● Activity
Below are entries. Copy exactly the lines running from the line that holds "3. **Database Connection**: Verify" to the line that holds "this setup!** 🏥✨", with both ends included.

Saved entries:
=-=-=-=-=
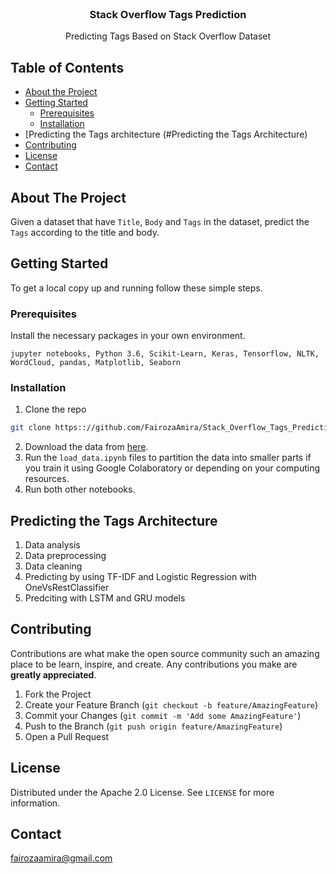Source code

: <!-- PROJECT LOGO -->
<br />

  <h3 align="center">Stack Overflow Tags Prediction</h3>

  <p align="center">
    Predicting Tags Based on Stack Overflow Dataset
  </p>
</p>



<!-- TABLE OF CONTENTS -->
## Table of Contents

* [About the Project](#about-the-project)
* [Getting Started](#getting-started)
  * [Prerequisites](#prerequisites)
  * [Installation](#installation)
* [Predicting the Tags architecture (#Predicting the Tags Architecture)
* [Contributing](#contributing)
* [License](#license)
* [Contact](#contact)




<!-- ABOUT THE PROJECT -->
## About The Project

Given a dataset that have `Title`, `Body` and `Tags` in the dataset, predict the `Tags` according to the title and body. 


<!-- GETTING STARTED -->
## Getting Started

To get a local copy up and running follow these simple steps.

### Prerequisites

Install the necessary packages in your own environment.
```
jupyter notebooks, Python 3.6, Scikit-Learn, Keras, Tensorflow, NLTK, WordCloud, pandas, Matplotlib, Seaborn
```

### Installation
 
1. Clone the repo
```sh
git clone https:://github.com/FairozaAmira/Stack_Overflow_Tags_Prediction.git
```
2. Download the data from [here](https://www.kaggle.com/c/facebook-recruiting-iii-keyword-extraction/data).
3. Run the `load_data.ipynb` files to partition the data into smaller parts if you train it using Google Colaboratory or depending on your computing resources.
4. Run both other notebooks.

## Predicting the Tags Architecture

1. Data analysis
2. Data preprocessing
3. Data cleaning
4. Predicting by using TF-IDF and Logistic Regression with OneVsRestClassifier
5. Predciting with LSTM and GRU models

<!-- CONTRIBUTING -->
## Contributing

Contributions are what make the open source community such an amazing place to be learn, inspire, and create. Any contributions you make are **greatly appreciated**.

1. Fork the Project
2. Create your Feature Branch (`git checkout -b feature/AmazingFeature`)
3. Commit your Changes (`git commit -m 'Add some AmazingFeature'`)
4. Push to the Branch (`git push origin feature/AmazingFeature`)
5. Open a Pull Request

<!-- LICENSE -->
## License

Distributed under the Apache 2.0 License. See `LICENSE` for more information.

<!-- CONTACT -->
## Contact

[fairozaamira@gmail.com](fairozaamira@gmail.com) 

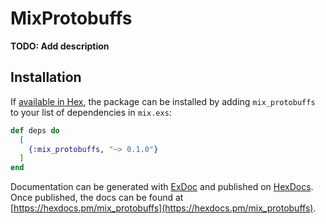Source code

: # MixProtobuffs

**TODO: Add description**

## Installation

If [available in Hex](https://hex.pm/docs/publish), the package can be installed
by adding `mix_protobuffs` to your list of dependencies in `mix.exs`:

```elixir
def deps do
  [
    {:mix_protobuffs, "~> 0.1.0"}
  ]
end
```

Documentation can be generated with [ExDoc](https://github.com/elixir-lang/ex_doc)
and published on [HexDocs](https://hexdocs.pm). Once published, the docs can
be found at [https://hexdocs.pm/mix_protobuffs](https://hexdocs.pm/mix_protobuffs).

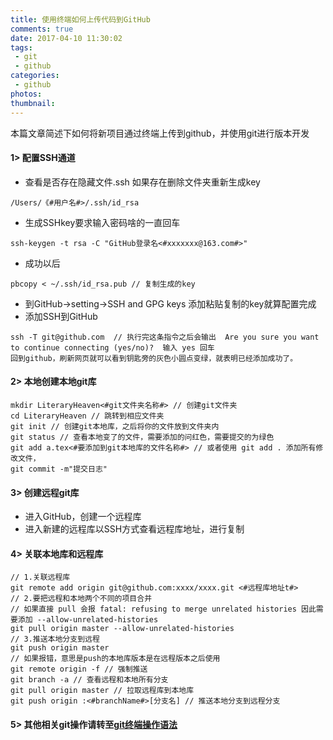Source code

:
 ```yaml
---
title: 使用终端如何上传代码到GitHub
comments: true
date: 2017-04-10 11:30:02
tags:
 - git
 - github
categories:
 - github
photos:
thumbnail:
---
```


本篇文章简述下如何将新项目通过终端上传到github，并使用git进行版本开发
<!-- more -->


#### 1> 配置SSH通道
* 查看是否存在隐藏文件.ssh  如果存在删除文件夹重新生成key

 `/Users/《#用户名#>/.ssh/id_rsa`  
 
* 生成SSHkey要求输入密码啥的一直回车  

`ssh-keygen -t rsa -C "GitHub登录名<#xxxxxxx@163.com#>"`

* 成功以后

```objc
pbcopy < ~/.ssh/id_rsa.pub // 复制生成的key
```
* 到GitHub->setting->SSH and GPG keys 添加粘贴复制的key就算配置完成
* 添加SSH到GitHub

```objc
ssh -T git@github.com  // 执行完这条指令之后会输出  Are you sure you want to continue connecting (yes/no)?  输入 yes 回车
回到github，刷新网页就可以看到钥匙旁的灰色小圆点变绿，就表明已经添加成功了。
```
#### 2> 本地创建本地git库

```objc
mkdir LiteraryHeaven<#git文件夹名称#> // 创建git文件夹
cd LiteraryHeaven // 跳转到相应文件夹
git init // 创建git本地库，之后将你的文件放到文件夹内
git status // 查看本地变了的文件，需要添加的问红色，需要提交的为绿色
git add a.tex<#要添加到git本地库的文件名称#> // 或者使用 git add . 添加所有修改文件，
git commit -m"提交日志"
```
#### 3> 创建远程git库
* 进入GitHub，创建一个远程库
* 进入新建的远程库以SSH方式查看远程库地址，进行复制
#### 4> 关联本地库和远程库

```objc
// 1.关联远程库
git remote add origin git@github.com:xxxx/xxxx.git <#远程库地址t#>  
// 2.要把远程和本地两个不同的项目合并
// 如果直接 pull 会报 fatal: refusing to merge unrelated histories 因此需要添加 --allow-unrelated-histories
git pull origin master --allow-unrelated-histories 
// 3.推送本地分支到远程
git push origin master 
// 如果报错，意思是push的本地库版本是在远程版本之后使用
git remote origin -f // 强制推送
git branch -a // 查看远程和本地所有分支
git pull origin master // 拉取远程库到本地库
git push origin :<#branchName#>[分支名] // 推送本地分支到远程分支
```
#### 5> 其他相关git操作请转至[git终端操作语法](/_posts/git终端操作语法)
=-=-=-=-=
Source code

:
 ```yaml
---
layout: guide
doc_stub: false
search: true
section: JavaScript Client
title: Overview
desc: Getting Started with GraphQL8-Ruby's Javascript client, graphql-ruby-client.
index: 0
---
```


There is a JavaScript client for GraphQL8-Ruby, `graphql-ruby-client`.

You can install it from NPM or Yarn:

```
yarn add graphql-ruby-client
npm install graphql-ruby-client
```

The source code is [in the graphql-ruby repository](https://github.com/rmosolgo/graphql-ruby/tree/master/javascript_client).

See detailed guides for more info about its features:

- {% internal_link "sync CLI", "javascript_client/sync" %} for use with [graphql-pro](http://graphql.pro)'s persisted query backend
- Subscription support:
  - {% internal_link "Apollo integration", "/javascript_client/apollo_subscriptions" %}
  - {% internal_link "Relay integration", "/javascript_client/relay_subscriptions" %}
=-=-=-=-=
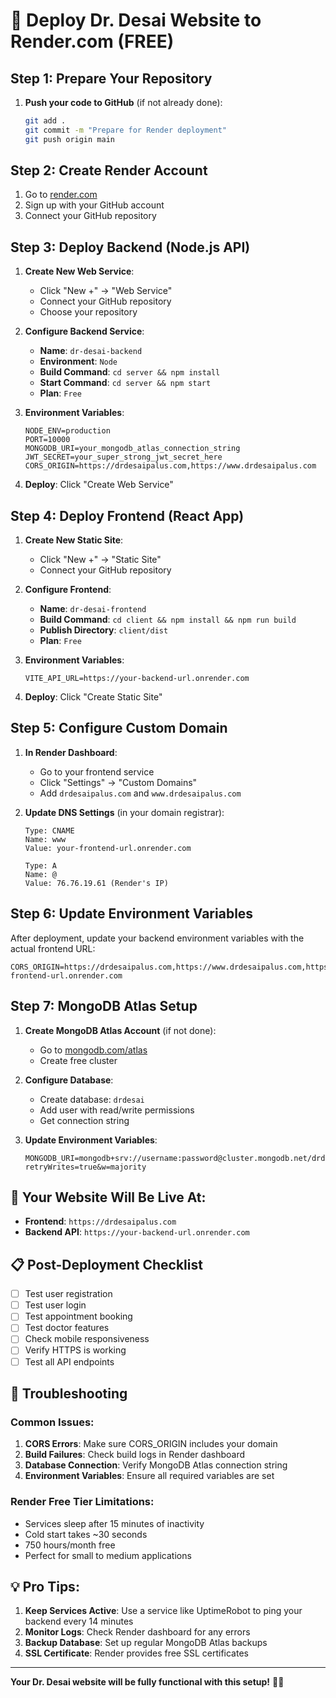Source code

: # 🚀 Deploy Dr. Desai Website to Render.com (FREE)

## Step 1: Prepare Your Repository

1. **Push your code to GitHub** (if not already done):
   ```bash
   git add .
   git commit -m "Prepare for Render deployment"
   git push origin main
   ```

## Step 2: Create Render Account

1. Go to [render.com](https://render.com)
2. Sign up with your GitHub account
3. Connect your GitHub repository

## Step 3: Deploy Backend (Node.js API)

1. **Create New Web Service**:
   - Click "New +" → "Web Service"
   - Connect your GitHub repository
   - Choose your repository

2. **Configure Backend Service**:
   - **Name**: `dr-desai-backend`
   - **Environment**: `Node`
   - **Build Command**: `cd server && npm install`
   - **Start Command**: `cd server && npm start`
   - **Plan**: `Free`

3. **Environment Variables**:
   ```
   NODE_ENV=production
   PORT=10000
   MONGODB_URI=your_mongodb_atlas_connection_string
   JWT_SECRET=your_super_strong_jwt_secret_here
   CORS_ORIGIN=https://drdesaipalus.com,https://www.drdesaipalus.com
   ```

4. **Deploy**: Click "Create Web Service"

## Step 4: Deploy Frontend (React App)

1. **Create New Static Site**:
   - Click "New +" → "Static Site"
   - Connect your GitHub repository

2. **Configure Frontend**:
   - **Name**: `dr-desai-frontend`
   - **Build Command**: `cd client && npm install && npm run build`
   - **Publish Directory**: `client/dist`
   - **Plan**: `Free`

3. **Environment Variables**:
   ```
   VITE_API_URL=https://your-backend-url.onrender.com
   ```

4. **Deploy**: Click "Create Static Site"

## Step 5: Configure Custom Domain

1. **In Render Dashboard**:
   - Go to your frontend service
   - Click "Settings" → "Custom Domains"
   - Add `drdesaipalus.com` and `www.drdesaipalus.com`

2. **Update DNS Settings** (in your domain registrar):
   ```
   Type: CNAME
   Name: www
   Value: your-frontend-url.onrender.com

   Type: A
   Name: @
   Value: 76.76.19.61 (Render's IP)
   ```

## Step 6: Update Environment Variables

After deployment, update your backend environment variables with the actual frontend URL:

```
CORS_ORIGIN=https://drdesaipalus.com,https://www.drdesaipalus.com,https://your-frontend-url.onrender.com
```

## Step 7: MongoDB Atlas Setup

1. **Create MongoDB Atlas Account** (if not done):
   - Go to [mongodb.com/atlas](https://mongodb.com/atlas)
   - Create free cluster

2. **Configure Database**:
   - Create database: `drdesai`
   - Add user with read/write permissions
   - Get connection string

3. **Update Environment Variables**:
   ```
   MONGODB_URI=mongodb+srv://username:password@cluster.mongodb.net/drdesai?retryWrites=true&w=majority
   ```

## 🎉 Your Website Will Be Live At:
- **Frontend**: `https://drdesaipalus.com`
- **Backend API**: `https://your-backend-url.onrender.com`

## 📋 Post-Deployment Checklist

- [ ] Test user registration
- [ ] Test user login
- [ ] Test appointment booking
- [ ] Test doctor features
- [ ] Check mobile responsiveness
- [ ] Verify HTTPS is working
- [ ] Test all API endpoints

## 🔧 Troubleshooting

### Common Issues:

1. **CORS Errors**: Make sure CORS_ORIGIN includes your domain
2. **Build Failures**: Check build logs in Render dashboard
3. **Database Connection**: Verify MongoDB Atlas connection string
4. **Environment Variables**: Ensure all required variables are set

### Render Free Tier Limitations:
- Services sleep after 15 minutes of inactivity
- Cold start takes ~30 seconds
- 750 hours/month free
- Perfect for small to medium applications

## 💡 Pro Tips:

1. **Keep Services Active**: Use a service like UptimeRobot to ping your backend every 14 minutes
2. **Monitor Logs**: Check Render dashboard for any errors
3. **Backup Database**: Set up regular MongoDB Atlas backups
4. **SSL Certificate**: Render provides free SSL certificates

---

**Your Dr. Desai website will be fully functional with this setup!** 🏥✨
=-=-=-=-=
● Exercise answer
3. **Database Connection**: Verify MongoDB Atlas connection string
4. **Environment Variables**: Ensure all required variables are set

### Render Free Tier Limitations:
- Services sleep after 15 minutes of inactivity
- Cold start takes ~30 seconds
- 750 hours/month free
- Perfect for small to medium applications

## 💡 Pro Tips:

1. **Keep Services Active**: Use a service like UptimeRobot to ping your backend every 14 minutes
2. **Monitor Logs**: Check Render dashboard for any errors
3. **Backup Database**: Set up regular MongoDB Atlas backups
4. **SSL Certificate**: Render provides free SSL certificates

---

**Your Dr. Desai website will be fully functional with this setup!** 🏥✨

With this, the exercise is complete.